Saya cuma kasihan melihat partai PAN yang sejak awal didedikasikan sebagai partai cerdas yang nasionalis religius itu kini diterpa masalah serius. Sedih rasanya, padahal mereka semua orang-orang pintar dan terdidik. Saya juga kasihan lihat Pak Amien Rais yang kerap gagal milih orang-orang yang otentik.
Sekarang partai itu telah dibawa lari entah kemana. Mungkin itulah buah dari perjalanan hidup seorang politisi. Kadang suka dikhianati oleh orang yang justru dibesarkannya. Politisi memang harus siap jatuh, juga siap bangkit kembali.

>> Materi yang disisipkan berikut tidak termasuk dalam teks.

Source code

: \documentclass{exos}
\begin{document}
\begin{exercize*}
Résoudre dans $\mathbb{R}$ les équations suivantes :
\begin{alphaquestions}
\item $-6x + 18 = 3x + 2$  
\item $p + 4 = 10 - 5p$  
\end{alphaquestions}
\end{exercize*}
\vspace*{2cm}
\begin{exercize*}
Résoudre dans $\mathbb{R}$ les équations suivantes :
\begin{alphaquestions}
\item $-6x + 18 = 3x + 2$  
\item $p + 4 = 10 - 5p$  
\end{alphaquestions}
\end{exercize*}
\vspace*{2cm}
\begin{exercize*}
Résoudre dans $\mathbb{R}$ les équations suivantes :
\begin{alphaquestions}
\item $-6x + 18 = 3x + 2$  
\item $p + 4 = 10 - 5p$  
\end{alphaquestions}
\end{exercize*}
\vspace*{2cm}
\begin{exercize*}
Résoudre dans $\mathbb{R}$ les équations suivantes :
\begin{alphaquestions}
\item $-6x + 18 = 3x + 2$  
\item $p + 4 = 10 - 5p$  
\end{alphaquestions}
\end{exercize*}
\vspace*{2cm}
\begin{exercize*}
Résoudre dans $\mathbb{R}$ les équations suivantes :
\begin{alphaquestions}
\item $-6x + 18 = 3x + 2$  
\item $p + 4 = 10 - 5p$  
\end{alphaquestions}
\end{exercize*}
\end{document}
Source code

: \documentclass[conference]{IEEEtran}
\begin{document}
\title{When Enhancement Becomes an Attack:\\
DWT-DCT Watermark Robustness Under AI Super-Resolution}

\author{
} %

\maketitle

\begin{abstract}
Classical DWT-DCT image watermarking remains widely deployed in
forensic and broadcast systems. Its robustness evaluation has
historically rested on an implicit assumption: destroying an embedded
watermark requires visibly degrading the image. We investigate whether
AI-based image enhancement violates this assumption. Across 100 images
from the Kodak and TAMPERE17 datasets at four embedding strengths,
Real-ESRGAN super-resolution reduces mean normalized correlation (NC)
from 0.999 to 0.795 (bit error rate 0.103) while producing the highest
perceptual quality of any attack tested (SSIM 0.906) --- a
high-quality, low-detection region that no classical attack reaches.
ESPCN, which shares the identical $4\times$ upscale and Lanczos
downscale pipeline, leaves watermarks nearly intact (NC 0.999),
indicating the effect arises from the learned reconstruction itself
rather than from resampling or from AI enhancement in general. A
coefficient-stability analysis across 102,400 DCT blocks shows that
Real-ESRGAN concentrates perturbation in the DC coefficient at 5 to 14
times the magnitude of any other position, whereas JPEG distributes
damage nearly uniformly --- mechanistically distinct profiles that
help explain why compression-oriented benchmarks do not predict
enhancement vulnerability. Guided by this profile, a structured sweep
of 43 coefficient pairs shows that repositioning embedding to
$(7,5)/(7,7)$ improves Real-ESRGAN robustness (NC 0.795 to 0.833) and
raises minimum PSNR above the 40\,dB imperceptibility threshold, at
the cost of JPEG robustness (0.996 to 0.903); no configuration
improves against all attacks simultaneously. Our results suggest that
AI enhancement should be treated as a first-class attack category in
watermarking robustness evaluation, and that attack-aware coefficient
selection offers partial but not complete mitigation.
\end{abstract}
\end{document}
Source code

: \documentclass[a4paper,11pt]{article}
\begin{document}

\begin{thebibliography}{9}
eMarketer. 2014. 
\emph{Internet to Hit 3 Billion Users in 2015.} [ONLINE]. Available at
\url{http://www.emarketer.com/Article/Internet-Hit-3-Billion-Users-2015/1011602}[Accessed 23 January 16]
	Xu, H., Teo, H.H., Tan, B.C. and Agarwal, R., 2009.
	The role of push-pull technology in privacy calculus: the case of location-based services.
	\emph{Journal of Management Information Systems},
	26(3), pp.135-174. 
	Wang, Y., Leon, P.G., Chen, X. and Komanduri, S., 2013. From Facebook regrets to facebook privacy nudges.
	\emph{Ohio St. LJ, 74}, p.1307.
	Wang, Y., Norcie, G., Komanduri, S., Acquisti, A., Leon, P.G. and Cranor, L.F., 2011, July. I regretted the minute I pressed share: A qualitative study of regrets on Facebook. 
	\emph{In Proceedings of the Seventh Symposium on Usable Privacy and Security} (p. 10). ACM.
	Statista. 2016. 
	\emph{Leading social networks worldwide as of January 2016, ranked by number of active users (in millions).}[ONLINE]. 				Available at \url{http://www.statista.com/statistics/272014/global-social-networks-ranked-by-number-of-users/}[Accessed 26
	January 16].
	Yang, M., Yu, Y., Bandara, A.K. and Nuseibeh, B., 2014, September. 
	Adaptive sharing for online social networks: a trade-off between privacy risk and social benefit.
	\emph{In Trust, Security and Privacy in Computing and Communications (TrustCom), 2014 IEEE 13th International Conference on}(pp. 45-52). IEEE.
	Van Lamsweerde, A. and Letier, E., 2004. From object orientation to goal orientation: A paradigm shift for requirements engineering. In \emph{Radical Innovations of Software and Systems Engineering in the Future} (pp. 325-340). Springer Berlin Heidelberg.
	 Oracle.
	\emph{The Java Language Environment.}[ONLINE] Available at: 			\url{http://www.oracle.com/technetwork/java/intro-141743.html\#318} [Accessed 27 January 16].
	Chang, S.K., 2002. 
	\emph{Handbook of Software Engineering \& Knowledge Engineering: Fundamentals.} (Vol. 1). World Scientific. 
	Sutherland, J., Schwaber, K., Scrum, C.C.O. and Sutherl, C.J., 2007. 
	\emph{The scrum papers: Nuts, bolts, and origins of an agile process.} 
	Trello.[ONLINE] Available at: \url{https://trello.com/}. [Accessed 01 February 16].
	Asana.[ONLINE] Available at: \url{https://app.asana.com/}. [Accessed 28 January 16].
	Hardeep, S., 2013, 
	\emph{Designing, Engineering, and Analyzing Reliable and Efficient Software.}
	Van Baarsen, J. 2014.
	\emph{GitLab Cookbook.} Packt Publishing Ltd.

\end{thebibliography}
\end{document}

Namun saat inilah sejarah sedang mencatat, Pak Amien, orang penting itu kini seolah terbuang dari partainya sendiri. Partai yang terus dijaganya dari waktu ke waktu agar tetap memelihara sikap kritis itu kini lepas sama sekali dari kendalinya. Kini tokoh reformasi itu pun pasti sangat bersedih, entah sampai kapan, saya sendiri tidak tahu pasti.
Saya berharap bapak ideologis para kader PAN itu tidak perlu bersedih terlalu lama. Biarlah PAN itu dibawa lari darinya. Kalau mau bikin PAN Reformasi, bikinlah. Tak perlu ragu. Soal bisa besar atau tidak itu soal lain. Percayakan saja pada sejarah.
Jika para politisi didikannya itu benar atas pilihannya, maka partai itu akan membesar dan terhormat di masyarakat. Namun jika salah, mungkin mereka semua hanya akan masuk tempat pembuangan sampah. Bersikap tegarlah! Ada baiknya melihat Necmettin Erbakan di Turki sana, dia tidak pernah lelah membuat partai. Dalam sejarah perpolitikan Turki, Erbakan berkali-kali bikin partai hingga datang masanya dia dipercaya rakyat.
Ketika terjun ke pentas politik nasional, Erbakan pernah mendirikan dan menjadi Ketua Partai Keselamatan Nasional. Posisi ini dijalaninya selama periode tahun 1970-an. Erbakan juga pernah memimpin Partai Kesejahteraan (Refah). Partai Refah besutannya ini kemudian tampil sebagai pemenang pemilu karena ada protess vote dari rakyatnya yang tak puas dengan kepemimpinan Tansu Ciller yang ekonom itu. Sedangkan Erbakan seorang insinyur teknik ahli pembuatan tank.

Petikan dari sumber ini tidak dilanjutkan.